Items listed in a dataset:
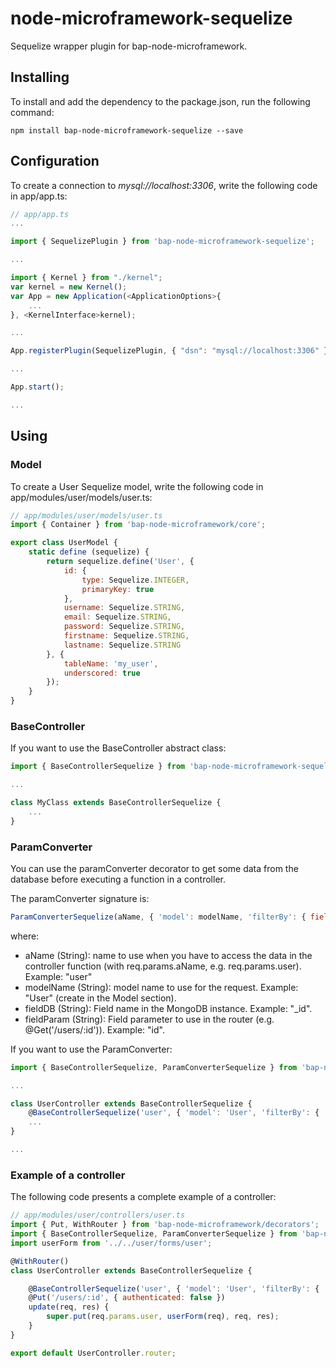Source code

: # node-microframework-sequelize

Sequelize wrapper plugin for bap-node-microframework.

## Installing

To install and add the dependency to the package.json, run the following command:

```
npm install bap-node-microframework-sequelize --save
```

## Configuration

To create a connection to *mysql://localhost:3306*, write the following code in app/app.ts:

```javascript
// app/app.ts
...

import { SequelizePlugin } from 'bap-node-microframework-sequelize';

...

import { Kernel } from "./kernel";
var kernel = new Kernel();
var App = new Application(<ApplicationOptions>{
    ...
}, <KernelInterface>kernel);

...

App.registerPlugin(SequelizePlugin, { "dsn": "mysql://localhost:3306" });

...

App.start();

...
```

## Using

### Model

To create a User Sequelize model, write the following code in app/modules/user/models/user.ts:

```javascript
// app/modules/user/models/user.ts
import { Container } from 'bap-node-microframework/core';

export class UserModel {
    static define (sequelize) {
        return sequelize.define('User', {
            id: {
                type: Sequelize.INTEGER,
                primaryKey: true
            },
            username: Sequelize.STRING,
            email: Sequelize.STRING,
            password: Sequelize.STRING,
            firstname: Sequelize.STRING,
            lastname: Sequelize.STRING
        }, {
            tableName: 'my_user',
            underscored: true
        });
    }
}

```

### BaseController

If you want to use the BaseController abstract class:

```javascript
import { BaseControllerSequelize } from 'bap-node-microframework-sequelize';

...

class MyClass extends BaseControllerSequelize {
    ...
}
```

### ParamConverter

You can use the paramConverter decorator to get some data from the database before executing a function in a controller.

The paramConverter signature is:

```javascript
ParamConverterSequelize(aName, { 'model': modelName, 'filterBy': { fieldDB: fieldParam } })
```

where:

- aName (String): name to use when you have to access the data in the controller function (with req.params.aName, e.g. req.params.user). Example: "user"
- modelName (String): model name to use for the request. Example: "User" (create in the Model section).
- fieldDB (String): Field name in the MongoDB instance. Example: "_id".
- fieldParam (String): Field parameter to use in the router (e.g. @Get('/users/:id')). Example: "id".

If you want to use the ParamConverter:

```javascript
import { BaseControllerSequelize, ParamConverterSequelize } from 'bap-node-microframework-sequelize';

...

class UserController extends BaseControllerSequelize {
    @BaseControllerSequelize('user', { 'model': 'User', 'filterBy': { 'id': 'id' } })
    ...
}

...
```

### Example of a controller

The following code presents a complete example of a controller:

```javascript
// app/modules/user/controllers/user.ts
import { Put, WithRouter } from 'bap-node-microframework/decorators';
import { BaseControllerSequelize, ParamConverterSequelize } from 'bap-node-microframework-sequelize';
import userForm from '../../user/forms/user';

@WithRouter()
class UserController extends BaseControllerSequelize {

    @BaseControllerSequelize('user', { 'model': 'User', 'filterBy': { '_id': 'id' } })
    @Put('/users/:id', { authenticated: false })
    update(req, res) {
        super.put(req.params.user, userForm(req), req, res);
    }
}

export default UserController.router;
```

• Assignment: Copy out the records exactly; the pictures stay behind.

• Task result:
Source code

: # node-microframework-sequelize

Sequelize wrapper plugin for bap-node-microframework.

## Installing

To install and add the dependency to the package.json, run the following command:

```
npm install bap-node-microframework-sequelize --save
```

## Configuration

To create a connection to *mysql://localhost:3306*, write the following code in app/app.ts:

```javascript
// app/app.ts
...

import { SequelizePlugin } from 'bap-node-microframework-sequelize';

...

import { Kernel } from "./kernel";
var kernel = new Kernel();
var App = new Application(<ApplicationOptions>{
    ...
}, <KernelInterface>kernel);

...

App.registerPlugin(SequelizePlugin, { "dsn": "mysql://localhost:3306" });

...

App.start();

...
```

## Using

### Model

To create a User Sequelize model, write the following code in app/modules/user/models/user.ts:

```javascript
// app/modules/user/models/user.ts
import { Container } from 'bap-node-microframework/core';

export class UserModel {
    static define (sequelize) {
        return sequelize.define('User', {
            id: {
                type: Sequelize.INTEGER,
                primaryKey: true
            },
            username: Sequelize.STRING,
            email: Sequelize.STRING,
            password: Sequelize.STRING,
            firstname: Sequelize.STRING,
            lastname: Sequelize.STRING
        }, {
            tableName: 'my_user',
            underscored: true
        });
    }
}

```

### BaseController

If you want to use the BaseController abstract class:

```javascript
import { BaseControllerSequelize } from 'bap-node-microframework-sequelize';

...

class MyClass extends BaseControllerSequelize {
    ...
}
```

### ParamConverter

You can use the paramConverter decorator to get some data from the database before executing a function in a controller.

The paramConverter signature is:

```javascript
ParamConverterSequelize(aName, { 'model': modelName, 'filterBy': { fieldDB: fieldParam } })
```

where:

- aName (String): name to use when you have to access the data in the controller function (with req.params.aName, e.g. req.params.user). Example: "user"
- modelName (String): model name to use for the request. Example: "User" (create in the Model section).
- fieldDB (String): Field name in the MongoDB instance. Example: "_id".
- fieldParam (String): Field parameter to use in the router (e.g. @Get('/users/:id')). Example: "id".

If you want to use the ParamConverter:

```javascript
import { BaseControllerSequelize, ParamConverterSequelize } from 'bap-node-microframework-sequelize';

...

class UserController extends BaseControllerSequelize {
    @BaseControllerSequelize('user', { 'model': 'User', 'filterBy': { 'id': 'id' } })
    ...
}

...
```

### Example of a controller

The following code presents a complete example of a controller:

```javascript
// app/modules/user/controllers/user.ts
import { Put, WithRouter } from 'bap-node-microframework/decorators';
import { BaseControllerSequelize, ParamConverterSequelize } from 'bap-node-microframework-sequelize';
import userForm from '../../user/forms/user';

@WithRouter()
class UserController extends BaseControllerSequelize {

    @BaseControllerSequelize('user', { 'model': 'User', 'filterBy': { '_id': 'id' } })
    @Put('/users/:id', { authenticated: false })
    update(req, res) {
        super.put(req.params.user, userForm(req), req, res);
    }
}

export default UserController.router;
```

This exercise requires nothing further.